Start of MATERIAL SHOWN

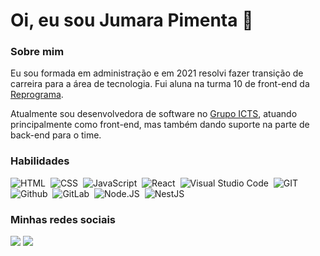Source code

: # Oi, eu sou **Jumara Pimenta** 👋

### Sobre mim

<p>
  Eu sou formada em administração e em 2021 resolvi fazer transição de carreira para a área de tecnologia. Fui aluna na turma 10 de front-end da <a href="https://reprograma.com.br/">Reprograma</a>.
<p>
  Atualmente sou desenvolvedora de software no <a href="https://www.grupoicts.com.br/"> Grupo ICTS</a>, atuando principalmente como front-end, mas também dando suporte na parte de back-end para o time.
  
  ### Habilidades
  
  ![HTML](https://img.shields.io/badge/-HTML-05122A??style=for-the-badge&logo=html5)&nbsp;
  ![CSS](https://img.shields.io/badge/-CSS-05122A??style=for-the-badge&logo=CSS3&logoColor=1572B6)&nbsp;
  ![JavaScript](https://img.shields.io/badge/-JAVASCRIPT-05122A??style=for-the-badge&logo=javascript)&nbsp;
  ![React](https://img.shields.io/badge/-React-05122A??style=for-the-badge&logo=react)&nbsp;
  ![Visual Studio Code](https://img.shields.io/badge/-Visual%20Studio%20Code-05122A??style=for-the-badge&logo=visual-studio-code&logoColor=007ACC)&nbsp;
  ![GIT](https://img.shields.io/badge/-GIT-05122A??style=for-the-badge&logo=git)&nbsp;
  ![Github](https://img.shields.io/badge/-Github-05122A??style=for-the-badge&logo=github)&nbsp;
  ![GitLab](https://img.shields.io/badge/-Gitlab-05122A??style=for-the-badge&logo=gitlab)&nbsp;
  ![Node.JS](https://img.shields.io/badge/-Node.js-05122A??style=for-the-badge&logo=node.js)&nbsp;
  ![NestJS](https://img.shields.io/badge/-Nest.js-05122A??style=for-the-badge&logo=nestjs)&nbsp;

  
  ### Minhas redes sociais
  
  <a href="https://www.linkedin.com/in/jumara-souza-pimenta/"><img src="https://img.shields.io/badge/-Jumara_Pimenta-0077B5?style=for-the-badge&logo=Linkedin&logoColor=white"/></a>
  <a href="https://instagram.com/jumarapimenta?igshid=p9k7y7mqlfl8/"><img src="https://img.shields.io/badge/-@jumarapimenta-E4405F?style=for-the-badge&logo=Instagram&logoColor=white"/></a>

<!--
**jumara-pimenta/Jumara-pimenta** is a ✨ _special_ ✨ repository because its `README.md` (this file) appears on your GitHub profile.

End of MATERIAL SHOWN

- [WORK TO BE COMPLETED]: A word-for-word copy of the records is required. Leave out every picture.

- [WRITTEN SOLUTION]:
Source code

: # Oi, eu sou **Jumara Pimenta** 👋

### Sobre mim

<p>
  Eu sou formada em administração e em 2021 resolvi fazer transição de carreira para a área de tecnologia. Fui aluna na turma 10 de front-end da <a href="https://reprograma.com.br/">Reprograma</a>.
<p>
  Atualmente sou desenvolvedora de software no <a href="https://www.grupoicts.com.br/"> Grupo ICTS</a>, atuando principalmente como front-end, mas também dando suporte na parte de back-end para o time.
  
  ### Habilidades
  
  ![HTML](https://img.shields.io/badge/-HTML-05122A??style=for-the-badge&logo=html5)&nbsp;
  ![CSS](https://img.shields.io/badge/-CSS-05122A??style=for-the-badge&logo=CSS3&logoColor=1572B6)&nbsp;
  ![JavaScript](https://img.shields.io/badge/-JAVASCRIPT-05122A??style=for-the-badge&logo=javascript)&nbsp;
  ![React](https://img.shields.io/badge/-React-05122A??style=for-the-badge&logo=react)&nbsp;
  ![Visual Studio Code](https://img.shields.io/badge/-Visual%20Studio%20Code-05122A??style=for-the-badge&logo=visual-studio-code&logoColor=007ACC)&nbsp;
  ![GIT](https://img.shields.io/badge/-GIT-05122A??style=for-the-badge&logo=git)&nbsp;
  ![Github](https://img.shields.io/badge/-Github-05122A??style=for-the-badge&logo=github)&nbsp;
  ![GitLab](https://img.shields.io/badge/-Gitlab-05122A??style=for-the-badge&logo=gitlab)&nbsp;
  ![Node.JS](https://img.shields.io/badge/-Node.js-05122A??style=for-the-badge&logo=node.js)&nbsp;
  ![NestJS](https://img.shields.io/badge/-Nest.js-05122A??style=for-the-badge&logo=nestjs)&nbsp;

  
  ### Minhas redes sociais
  
  <a href="https://www.linkedin.com/in/jumara-souza-pimenta/"><img src="https://img.shields.io/badge/-Jumara_Pimenta-0077B5?style=for-the-badge&logo=Linkedin&logoColor=white"/></a>
  <a href="https://instagram.com/jumarapimenta?igshid=p9k7y7mqlfl8/"><img src="https://img.shields.io/badge/-@jumarapimenta-E4405F?style=for-the-badge&logo=Instagram&logoColor=white"/></a>

<!--
**jumara-pimenta/Jumara-pimenta** is a ✨ _special_ ✨ repository because its `README.md` (this file) appears on your GitHub profile.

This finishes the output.